Brief: Gather all lines in the entries below that include the word "Groups".
______
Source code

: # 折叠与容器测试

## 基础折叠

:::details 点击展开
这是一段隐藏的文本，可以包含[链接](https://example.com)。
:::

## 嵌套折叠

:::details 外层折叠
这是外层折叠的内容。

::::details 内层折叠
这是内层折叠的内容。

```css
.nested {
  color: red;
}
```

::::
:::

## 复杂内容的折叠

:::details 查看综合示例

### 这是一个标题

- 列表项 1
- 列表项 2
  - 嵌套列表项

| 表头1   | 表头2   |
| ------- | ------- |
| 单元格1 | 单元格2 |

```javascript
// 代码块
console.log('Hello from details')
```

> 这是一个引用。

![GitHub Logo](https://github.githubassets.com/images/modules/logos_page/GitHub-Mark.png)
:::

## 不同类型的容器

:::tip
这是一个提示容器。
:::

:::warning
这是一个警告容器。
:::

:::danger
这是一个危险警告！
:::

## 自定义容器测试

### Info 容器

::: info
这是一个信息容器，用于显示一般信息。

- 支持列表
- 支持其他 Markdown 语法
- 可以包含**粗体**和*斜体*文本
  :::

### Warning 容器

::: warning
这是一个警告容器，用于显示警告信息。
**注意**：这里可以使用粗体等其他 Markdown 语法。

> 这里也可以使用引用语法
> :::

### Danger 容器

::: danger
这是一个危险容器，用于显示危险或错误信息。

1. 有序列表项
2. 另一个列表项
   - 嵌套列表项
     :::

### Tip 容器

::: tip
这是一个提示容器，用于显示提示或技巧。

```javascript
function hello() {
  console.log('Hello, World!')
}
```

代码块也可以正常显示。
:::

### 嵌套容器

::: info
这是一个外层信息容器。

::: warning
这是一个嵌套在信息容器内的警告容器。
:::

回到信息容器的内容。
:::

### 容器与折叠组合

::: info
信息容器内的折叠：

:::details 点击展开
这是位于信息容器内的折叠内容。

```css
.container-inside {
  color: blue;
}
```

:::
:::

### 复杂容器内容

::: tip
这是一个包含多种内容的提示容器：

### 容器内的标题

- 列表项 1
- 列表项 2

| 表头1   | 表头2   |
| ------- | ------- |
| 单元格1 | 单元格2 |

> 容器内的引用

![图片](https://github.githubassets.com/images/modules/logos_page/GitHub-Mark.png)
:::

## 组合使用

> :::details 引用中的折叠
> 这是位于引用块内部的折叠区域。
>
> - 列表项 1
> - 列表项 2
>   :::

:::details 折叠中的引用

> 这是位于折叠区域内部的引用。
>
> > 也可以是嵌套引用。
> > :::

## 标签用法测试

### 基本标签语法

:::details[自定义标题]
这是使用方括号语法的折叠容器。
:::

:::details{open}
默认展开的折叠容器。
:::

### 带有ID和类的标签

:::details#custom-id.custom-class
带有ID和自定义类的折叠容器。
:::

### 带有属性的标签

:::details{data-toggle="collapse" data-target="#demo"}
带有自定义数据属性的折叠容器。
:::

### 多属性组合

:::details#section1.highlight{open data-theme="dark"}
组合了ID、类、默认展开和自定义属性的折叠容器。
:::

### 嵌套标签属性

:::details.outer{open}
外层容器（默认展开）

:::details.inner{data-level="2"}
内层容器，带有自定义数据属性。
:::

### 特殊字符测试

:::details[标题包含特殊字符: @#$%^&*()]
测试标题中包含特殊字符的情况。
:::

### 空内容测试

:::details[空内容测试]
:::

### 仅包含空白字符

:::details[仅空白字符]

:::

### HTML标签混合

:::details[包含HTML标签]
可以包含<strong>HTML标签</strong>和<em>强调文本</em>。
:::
______
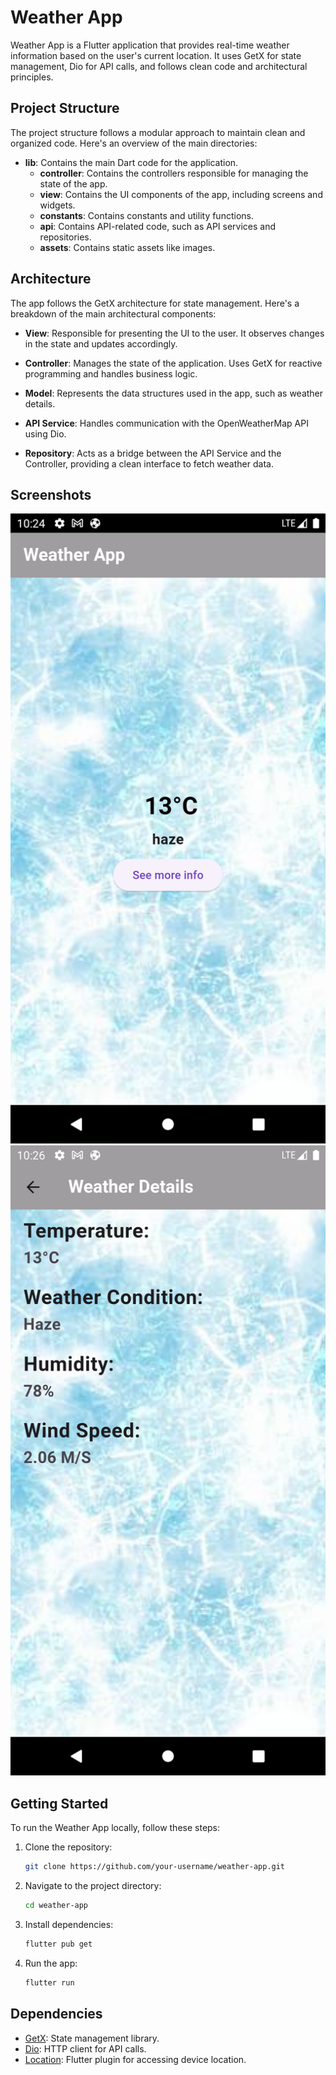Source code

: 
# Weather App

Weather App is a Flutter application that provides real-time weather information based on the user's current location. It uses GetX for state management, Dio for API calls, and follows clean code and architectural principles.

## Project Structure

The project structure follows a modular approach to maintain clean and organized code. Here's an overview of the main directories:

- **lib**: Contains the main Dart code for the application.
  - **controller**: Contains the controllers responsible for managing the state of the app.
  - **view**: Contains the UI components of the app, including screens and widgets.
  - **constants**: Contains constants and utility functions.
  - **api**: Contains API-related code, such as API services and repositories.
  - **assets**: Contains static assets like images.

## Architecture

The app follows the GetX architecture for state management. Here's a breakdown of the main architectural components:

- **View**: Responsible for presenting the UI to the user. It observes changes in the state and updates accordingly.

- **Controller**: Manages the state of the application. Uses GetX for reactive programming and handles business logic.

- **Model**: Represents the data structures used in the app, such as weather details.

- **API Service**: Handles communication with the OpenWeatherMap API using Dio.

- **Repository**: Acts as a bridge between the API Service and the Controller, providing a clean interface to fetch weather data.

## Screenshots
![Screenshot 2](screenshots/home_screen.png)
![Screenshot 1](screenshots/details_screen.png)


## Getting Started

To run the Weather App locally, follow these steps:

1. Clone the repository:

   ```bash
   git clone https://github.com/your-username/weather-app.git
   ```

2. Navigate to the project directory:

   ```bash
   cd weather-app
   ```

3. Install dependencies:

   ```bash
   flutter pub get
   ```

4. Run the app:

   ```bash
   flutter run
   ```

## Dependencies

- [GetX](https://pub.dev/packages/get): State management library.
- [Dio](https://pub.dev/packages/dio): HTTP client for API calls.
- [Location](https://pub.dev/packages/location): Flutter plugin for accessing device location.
______
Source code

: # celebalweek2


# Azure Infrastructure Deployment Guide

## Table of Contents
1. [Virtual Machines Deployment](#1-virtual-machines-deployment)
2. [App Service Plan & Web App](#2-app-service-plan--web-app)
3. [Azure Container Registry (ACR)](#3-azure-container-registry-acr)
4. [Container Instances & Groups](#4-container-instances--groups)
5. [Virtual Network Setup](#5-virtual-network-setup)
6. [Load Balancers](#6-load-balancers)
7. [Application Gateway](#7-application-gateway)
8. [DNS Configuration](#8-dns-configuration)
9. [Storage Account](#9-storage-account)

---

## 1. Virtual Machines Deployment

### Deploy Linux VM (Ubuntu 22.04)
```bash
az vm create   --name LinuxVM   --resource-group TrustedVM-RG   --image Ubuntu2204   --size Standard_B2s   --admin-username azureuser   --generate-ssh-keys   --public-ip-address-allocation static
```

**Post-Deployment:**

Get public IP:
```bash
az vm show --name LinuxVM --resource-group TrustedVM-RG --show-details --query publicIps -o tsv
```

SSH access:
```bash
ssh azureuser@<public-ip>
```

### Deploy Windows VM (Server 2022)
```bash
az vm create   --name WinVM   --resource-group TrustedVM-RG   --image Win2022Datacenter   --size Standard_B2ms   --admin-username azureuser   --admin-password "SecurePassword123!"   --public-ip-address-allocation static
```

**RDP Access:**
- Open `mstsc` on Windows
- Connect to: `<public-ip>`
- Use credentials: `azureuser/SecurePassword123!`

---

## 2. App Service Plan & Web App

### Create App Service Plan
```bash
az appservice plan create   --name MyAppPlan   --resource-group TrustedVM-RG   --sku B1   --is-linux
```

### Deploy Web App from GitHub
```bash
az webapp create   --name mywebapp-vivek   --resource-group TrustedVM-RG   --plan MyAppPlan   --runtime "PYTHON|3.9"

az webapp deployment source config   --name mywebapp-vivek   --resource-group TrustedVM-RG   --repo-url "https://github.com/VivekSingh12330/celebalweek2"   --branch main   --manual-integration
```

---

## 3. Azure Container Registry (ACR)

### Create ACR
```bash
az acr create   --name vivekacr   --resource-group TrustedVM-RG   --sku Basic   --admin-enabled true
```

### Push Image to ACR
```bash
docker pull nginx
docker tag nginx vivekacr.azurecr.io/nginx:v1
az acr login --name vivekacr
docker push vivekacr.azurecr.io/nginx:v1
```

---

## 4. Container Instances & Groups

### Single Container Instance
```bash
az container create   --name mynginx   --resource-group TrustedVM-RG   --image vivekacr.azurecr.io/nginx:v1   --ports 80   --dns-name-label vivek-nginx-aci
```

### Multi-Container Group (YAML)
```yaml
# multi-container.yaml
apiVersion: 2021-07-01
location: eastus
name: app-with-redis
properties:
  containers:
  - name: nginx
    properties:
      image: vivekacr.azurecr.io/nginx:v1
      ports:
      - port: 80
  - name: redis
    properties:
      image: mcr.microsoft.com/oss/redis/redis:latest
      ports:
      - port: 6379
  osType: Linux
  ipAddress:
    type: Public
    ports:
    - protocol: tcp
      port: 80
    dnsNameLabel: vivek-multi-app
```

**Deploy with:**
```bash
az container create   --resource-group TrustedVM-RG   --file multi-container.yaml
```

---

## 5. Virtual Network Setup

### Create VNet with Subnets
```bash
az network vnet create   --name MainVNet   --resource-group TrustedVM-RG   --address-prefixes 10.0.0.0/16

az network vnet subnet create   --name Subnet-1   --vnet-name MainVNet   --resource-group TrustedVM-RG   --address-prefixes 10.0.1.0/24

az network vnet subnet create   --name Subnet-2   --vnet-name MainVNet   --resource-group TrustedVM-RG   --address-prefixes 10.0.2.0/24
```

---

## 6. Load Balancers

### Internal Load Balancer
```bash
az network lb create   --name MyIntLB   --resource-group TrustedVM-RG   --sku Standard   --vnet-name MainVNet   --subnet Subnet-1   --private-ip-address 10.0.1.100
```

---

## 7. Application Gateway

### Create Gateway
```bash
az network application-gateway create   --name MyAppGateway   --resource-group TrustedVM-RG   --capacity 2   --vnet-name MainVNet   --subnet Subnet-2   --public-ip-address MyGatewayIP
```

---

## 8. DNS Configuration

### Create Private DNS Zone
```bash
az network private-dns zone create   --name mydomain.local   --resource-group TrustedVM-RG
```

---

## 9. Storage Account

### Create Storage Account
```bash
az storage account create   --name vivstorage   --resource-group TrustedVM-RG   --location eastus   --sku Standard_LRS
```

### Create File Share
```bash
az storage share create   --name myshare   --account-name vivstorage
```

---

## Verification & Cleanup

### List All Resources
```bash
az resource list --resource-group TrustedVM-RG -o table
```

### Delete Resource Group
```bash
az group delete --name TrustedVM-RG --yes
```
______
Result of the exercise:
4. [Container Instances & Groups](#4-container-instances--groups)
## 4. Container Instances & Groups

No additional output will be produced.